• REQUIREMENT:
From the data below, retype exactly the lines starting with the one that contains "I advise you" and ending with the one that contains "3. We might", both included.

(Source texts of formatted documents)
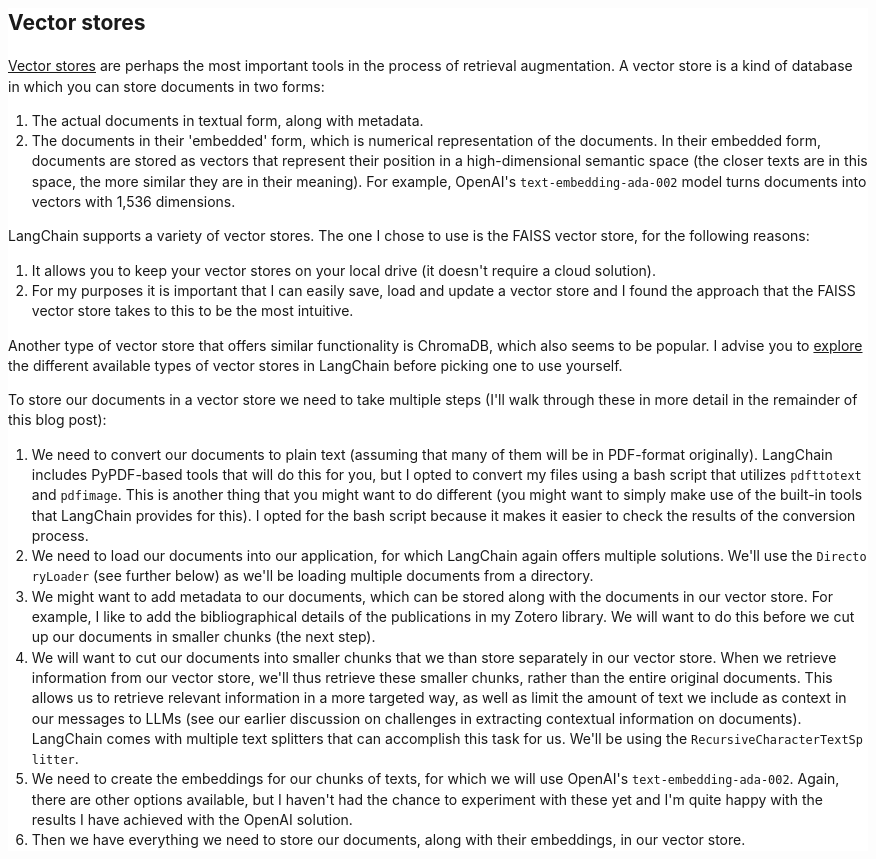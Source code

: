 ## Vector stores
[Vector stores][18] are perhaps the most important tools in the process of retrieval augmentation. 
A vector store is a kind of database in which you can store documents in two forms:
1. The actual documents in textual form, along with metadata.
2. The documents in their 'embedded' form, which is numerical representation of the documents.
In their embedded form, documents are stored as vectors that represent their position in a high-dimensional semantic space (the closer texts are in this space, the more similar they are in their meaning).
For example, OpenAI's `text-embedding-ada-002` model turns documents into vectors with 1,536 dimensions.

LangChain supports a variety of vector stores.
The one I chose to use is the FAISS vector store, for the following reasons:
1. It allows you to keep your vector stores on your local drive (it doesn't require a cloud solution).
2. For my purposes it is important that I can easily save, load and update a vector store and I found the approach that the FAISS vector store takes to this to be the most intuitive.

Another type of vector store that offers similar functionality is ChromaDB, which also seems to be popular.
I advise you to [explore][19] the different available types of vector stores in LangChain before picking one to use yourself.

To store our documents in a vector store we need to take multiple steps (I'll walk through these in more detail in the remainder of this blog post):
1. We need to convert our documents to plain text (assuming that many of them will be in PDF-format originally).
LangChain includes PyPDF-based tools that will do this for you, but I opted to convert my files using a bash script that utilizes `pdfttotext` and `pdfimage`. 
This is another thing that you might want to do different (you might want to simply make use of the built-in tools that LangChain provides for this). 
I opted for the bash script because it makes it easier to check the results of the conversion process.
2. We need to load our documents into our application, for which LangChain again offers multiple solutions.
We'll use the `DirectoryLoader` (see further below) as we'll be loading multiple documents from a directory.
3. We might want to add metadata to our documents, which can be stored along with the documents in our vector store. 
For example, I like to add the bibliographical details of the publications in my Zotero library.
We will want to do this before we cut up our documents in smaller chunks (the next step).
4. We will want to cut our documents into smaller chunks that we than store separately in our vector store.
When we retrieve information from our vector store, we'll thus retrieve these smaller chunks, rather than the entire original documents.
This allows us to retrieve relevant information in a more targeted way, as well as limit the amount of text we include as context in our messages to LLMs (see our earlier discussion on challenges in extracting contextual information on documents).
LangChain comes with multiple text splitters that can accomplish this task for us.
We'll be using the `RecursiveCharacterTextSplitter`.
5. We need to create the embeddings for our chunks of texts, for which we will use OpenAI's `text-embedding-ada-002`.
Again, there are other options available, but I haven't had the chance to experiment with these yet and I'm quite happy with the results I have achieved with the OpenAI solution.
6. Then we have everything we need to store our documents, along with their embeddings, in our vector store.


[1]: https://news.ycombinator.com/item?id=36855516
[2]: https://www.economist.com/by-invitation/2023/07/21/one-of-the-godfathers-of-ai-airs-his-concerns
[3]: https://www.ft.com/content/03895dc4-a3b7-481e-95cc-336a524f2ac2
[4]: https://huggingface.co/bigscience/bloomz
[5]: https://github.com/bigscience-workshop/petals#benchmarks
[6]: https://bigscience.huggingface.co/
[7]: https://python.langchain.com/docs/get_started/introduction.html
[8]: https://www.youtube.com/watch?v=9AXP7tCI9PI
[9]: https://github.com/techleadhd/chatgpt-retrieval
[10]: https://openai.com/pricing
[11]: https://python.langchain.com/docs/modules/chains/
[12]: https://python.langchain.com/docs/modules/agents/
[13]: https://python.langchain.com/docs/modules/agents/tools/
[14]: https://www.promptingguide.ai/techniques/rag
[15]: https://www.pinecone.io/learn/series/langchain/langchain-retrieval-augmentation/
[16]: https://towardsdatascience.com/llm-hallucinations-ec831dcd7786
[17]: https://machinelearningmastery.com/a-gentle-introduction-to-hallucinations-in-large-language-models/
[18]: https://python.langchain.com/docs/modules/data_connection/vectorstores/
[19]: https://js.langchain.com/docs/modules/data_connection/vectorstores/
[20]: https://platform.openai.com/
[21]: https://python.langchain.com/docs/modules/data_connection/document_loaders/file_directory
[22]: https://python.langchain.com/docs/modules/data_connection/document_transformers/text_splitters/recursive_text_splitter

--

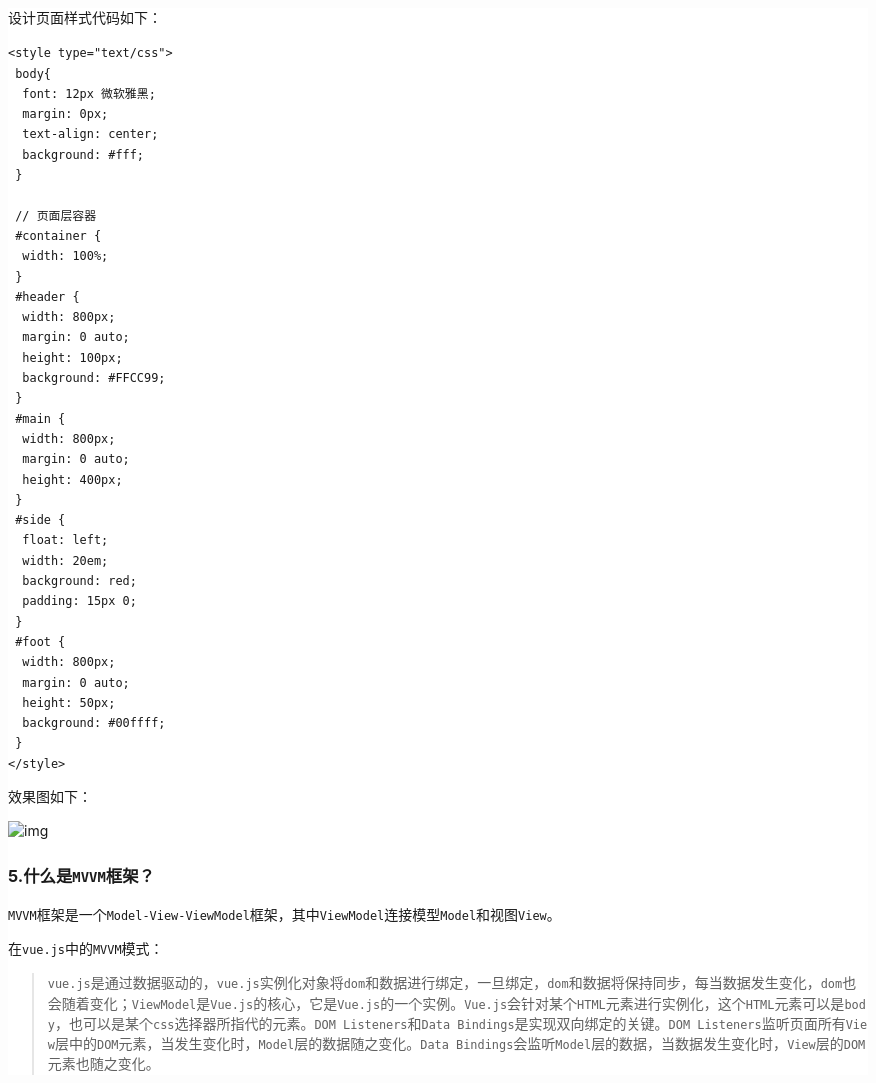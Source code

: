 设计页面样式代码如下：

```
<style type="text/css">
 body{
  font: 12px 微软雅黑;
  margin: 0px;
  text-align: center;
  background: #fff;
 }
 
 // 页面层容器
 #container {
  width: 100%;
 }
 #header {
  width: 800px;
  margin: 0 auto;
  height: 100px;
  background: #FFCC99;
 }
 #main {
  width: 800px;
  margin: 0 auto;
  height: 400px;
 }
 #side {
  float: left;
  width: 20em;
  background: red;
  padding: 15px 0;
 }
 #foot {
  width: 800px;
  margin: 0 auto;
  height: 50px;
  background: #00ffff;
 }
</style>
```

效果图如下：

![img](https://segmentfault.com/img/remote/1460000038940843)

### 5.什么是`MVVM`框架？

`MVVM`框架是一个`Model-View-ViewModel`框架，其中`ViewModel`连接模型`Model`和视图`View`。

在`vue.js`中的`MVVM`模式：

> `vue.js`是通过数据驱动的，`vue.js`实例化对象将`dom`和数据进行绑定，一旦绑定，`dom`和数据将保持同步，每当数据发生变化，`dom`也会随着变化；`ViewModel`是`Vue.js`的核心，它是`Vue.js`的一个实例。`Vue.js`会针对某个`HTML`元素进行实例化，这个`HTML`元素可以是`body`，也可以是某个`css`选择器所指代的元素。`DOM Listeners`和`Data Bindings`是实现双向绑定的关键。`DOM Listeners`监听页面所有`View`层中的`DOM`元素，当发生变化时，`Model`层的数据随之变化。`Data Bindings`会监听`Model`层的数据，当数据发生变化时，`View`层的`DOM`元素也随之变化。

• RESPONSE TO THIS EXERCISE:
I advise you to [explore][19] the different available types of vector stores in LangChain before picking one to use yourself.

To store our documents in a vector store we need to take multiple steps (I'll walk through these in more detail in the remainder of this blog post):
1. We need to convert our documents to plain text (assuming that many of them will be in PDF-format originally).
LangChain includes PyPDF-based tools that will do this for you, but I opted to convert my files using a bash script that utilizes `pdfttotext` and `pdfimage`. 
This is another thing that you might want to do different (you might want to simply make use of the built-in tools that LangChain provides for this). 
I opted for the bash script because it makes it easier to check the results of the conversion process.
2. We need to load our documents into our application, for which LangChain again offers multiple solutions.
We'll use the `DirectoryLoader` (see further below) as we'll be loading multiple documents from a directory.
3. We might want to add metadata to our documents, which can be stored along with the documents in our vector store. 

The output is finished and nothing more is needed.